Problem to solve: For this exercise, transcribe all the entries exactly as given and omit the images.

[Exercise material — start]

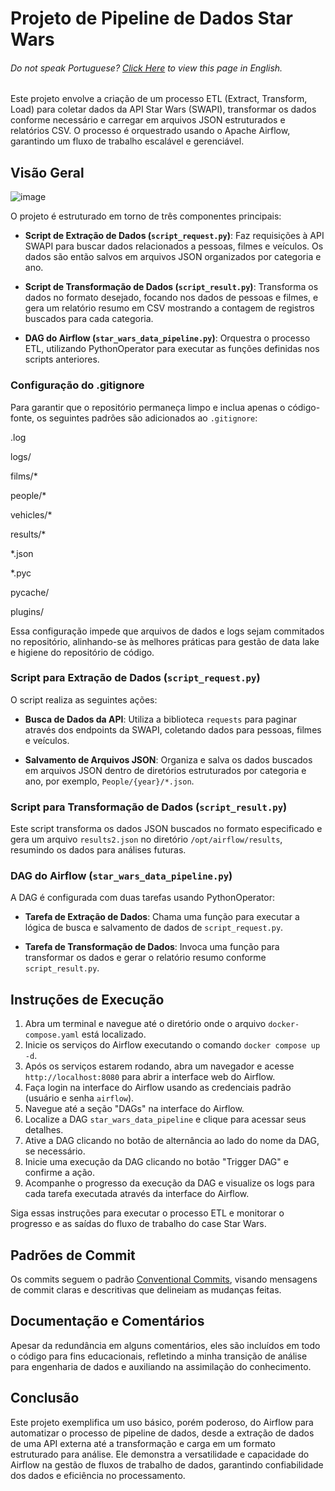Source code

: # Projeto de Pipeline de Dados Star Wars

<h6>Do not speak Portuguese? <a href="https://github.com/ivanDourado/star_wars/blob/main/README-en.md">Click Here</a> to view this page in English.</h6>

Este projeto envolve a criação de um processo ETL (Extract, Transform, Load) para coletar dados da API Star Wars (SWAPI), transformar os dados conforme necessário e carregar em arquivos JSON estruturados e relatórios CSV. O processo é orquestrado usando o Apache Airflow, garantindo um fluxo de trabalho escalável e gerenciável.

## Visão Geral

![image](https://github.com/ivanDourado/star_wars/assets/85656465/c6cd9104-8db2-450e-bd01-44e33e7844f2)


O projeto é estruturado em torno de três componentes principais:

- **Script de Extração de Dados (`script_request.py`)**: Faz requisições à API SWAPI para buscar dados relacionados a pessoas, filmes e veículos. Os dados são então salvos em arquivos JSON organizados por categoria e ano.
  
- **Script de Transformação de Dados (`script_result.py`)**: Transforma os dados no formato desejado, focando nos dados de pessoas e filmes, e gera um relatório resumo em CSV mostrando a contagem de registros buscados para cada categoria.

- **DAG do Airflow (`star_wars_data_pipeline.py`)**: Orquestra o processo ETL, utilizando PythonOperator para executar as funções definidas nos scripts anteriores.

### Configuração do .gitignore

Para garantir que o repositório permaneça limpo e inclua apenas o código-fonte, os seguintes padrões são adicionados ao `.gitignore`:




.log

logs/

films/*

people/*

vehicles/*

results/*

*.json

*.pyc

pycache/

plugins/


Essa configuração impede que arquivos de dados e logs sejam commitados no repositório, alinhando-se às melhores práticas para gestão de data lake e higiene do repositório de código.

### Script para Extração de Dados (`script_request.py`)

O script realiza as seguintes ações:

- **Busca de Dados da API**: Utiliza a biblioteca `requests` para paginar através dos endpoints da SWAPI, coletando dados para pessoas, filmes e veículos.
  
- **Salvamento de Arquivos JSON**: Organiza e salva os dados buscados em arquivos JSON dentro de diretórios estruturados por categoria e ano, por exemplo, `People/{year}/*.json`.

### Script para Transformação de Dados (`script_result.py`)

Este script transforma os dados JSON buscados no formato especificado e gera um arquivo `results2.json` no diretório `/opt/airflow/results`, resumindo os dados para análises futuras.

### DAG do Airflow (`star_wars_data_pipeline.py`)

A DAG é configurada com duas tarefas usando PythonOperator:

- **Tarefa de Extração de Dados**: Chama uma função para executar a lógica de busca e salvamento de dados de `script_request.py`.

- **Tarefa de Transformação de Dados**: Invoca uma função para transformar os dados e gerar o relatório resumo conforme `script_result.py`.

## Instruções de Execução

1. Abra um terminal e navegue até o diretório onde o arquivo `docker-compose.yaml` está localizado.
2. Inicie os serviços do Airflow executando o comando `docker compose up -d`.
3. Após os serviços estarem rodando, abra um navegador e acesse `http://localhost:8080` para abrir a interface web do Airflow.
4. Faça login na interface do Airflow usando as credenciais padrão (usuário e senha `airflow`).
5. Navegue até a seção "DAGs" na interface do Airflow.
6. Localize a DAG `star_wars_data_pipeline` e clique para acessar seus detalhes.
7. Ative a DAG clicando no botão de alternância ao lado do nome da DAG, se necessário.
8. Inicie uma execução da DAG clicando no botão "Trigger DAG" e confirme a ação.
9. Acompanhe o progresso da execução da DAG e visualize os logs para cada tarefa executada através da interface do Airflow.

Siga essas instruções para executar o processo ETL e monitorar o progresso e as saídas do fluxo de trabalho do case Star Wars.

## Padrões de Commit

Os commits seguem o padrão [Conventional Commits](https://www.conventionalcommits.org/en/v1.0.0-beta.2/), visando mensagens de commit claras e descritivas que delineiam as mudanças feitas.

## Documentação e Comentários

Apesar da redundância em alguns comentários, eles são incluídos em todo o código para fins educacionais, refletindo a minha transição de análise para engenharia de dados e auxiliando na assimilação do conhecimento.

## Conclusão

Este projeto exemplifica um uso básico, porém poderoso, do Airflow para automatizar o processo de pipeline de dados, desde a extração de dados de uma API externa até a transformação e carga em um formato estruturado para análise. Ele demonstra a versatilidade e capacidade do Airflow na gestão de fluxos de trabalho de dados, garantindo confiabilidade dos dados e eficiência no processamento.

[Exercise material — finish]

Reply:
Source code

: # Projeto de Pipeline de Dados Star Wars

<h6>Do not speak Portuguese? <a href="https://github.com/ivanDourado/star_wars/blob/main/README-en.md">Click Here</a> to view this page in English.</h6>

Este projeto envolve a criação de um processo ETL (Extract, Transform, Load) para coletar dados da API Star Wars (SWAPI), transformar os dados conforme necessário e carregar em arquivos JSON estruturados e relatórios CSV. O processo é orquestrado usando o Apache Airflow, garantindo um fluxo de trabalho escalável e gerenciável.

## Visão Geral

![image](https://github.com/ivanDourado/star_wars/assets/85656465/c6cd9104-8db2-450e-bd01-44e33e7844f2)


O projeto é estruturado em torno de três componentes principais:

- **Script de Extração de Dados (`script_request.py`)**: Faz requisições à API SWAPI para buscar dados relacionados a pessoas, filmes e veículos. Os dados são então salvos em arquivos JSON organizados por categoria e ano.
  
- **Script de Transformação de Dados (`script_result.py`)**: Transforma os dados no formato desejado, focando nos dados de pessoas e filmes, e gera um relatório resumo em CSV mostrando a contagem de registros buscados para cada categoria.

- **DAG do Airflow (`star_wars_data_pipeline.py`)**: Orquestra o processo ETL, utilizando PythonOperator para executar as funções definidas nos scripts anteriores.

### Configuração do .gitignore

Para garantir que o repositório permaneça limpo e inclua apenas o código-fonte, os seguintes padrões são adicionados ao `.gitignore`:




.log

logs/

films/*

people/*

vehicles/*

results/*

*.json

*.pyc

pycache/

plugins/


Essa configuração impede que arquivos de dados e logs sejam commitados no repositório, alinhando-se às melhores práticas para gestão de data lake e higiene do repositório de código.

### Script para Extração de Dados (`script_request.py`)

O script realiza as seguintes ações:

- **Busca de Dados da API**: Utiliza a biblioteca `requests` para paginar através dos endpoints da SWAPI, coletando dados para pessoas, filmes e veículos.
  
- **Salvamento de Arquivos JSON**: Organiza e salva os dados buscados em arquivos JSON dentro de diretórios estruturados por categoria e ano, por exemplo, `People/{year}/*.json`.

### Script para Transformação de Dados (`script_result.py`)

Este script transforma os dados JSON buscados no formato especificado e gera um arquivo `results2.json` no diretório `/opt/airflow/results`, resumindo os dados para análises futuras.

### DAG do Airflow (`star_wars_data_pipeline.py`)

A DAG é configurada com duas tarefas usando PythonOperator:

- **Tarefa de Extração de Dados**: Chama uma função para executar a lógica de busca e salvamento de dados de `script_request.py`.

- **Tarefa de Transformação de Dados**: Invoca uma função para transformar os dados e gerar o relatório resumo conforme `script_result.py`.

## Instruções de Execução

1. Abra um terminal e navegue até o diretório onde o arquivo `docker-compose.yaml` está localizado.
2. Inicie os serviços do Airflow executando o comando `docker compose up -d`.
3. Após os serviços estarem rodando, abra um navegador e acesse `http://localhost:8080` para abrir a interface web do Airflow.
4. Faça login na interface do Airflow usando as credenciais padrão (usuário e senha `airflow`).
5. Navegue até a seção "DAGs" na interface do Airflow.
6. Localize a DAG `star_wars_data_pipeline` e clique para acessar seus detalhes.
7. Ative a DAG clicando no botão de alternância ao lado do nome da DAG, se necessário.
8. Inicie uma execução da DAG clicando no botão "Trigger DAG" e confirme a ação.
9. Acompanhe o progresso da execução da DAG e visualize os logs para cada tarefa executada através da interface do Airflow.

Siga essas instruções para executar o processo ETL e monitorar o progresso e as saídas do fluxo de trabalho do case Star Wars.

## Padrões de Commit

Os commits seguem o padrão [Conventional Commits](https://www.conventionalcommits.org/en/v1.0.0-beta.2/), visando mensagens de commit claras e descritivas que delineiam as mudanças feitas.

## Documentação e Comentários

Apesar da redundância em alguns comentários, eles são incluídos em todo o código para fins educacionais, refletindo a minha transição de análise para engenharia de dados e auxiliando na assimilação do conhecimento.

## Conclusão

Este projeto exemplifica um uso básico, porém poderoso, do Airflow para automatizar o processo de pipeline de dados, desde a extração de dados de uma API externa até a transformação e carga em um formato estruturado para análise. Ele demonstra a versatilidade e capacidade do Airflow na gestão de fluxos de trabalho de dados, garantindo confiabilidade dos dados e eficiência no processamento.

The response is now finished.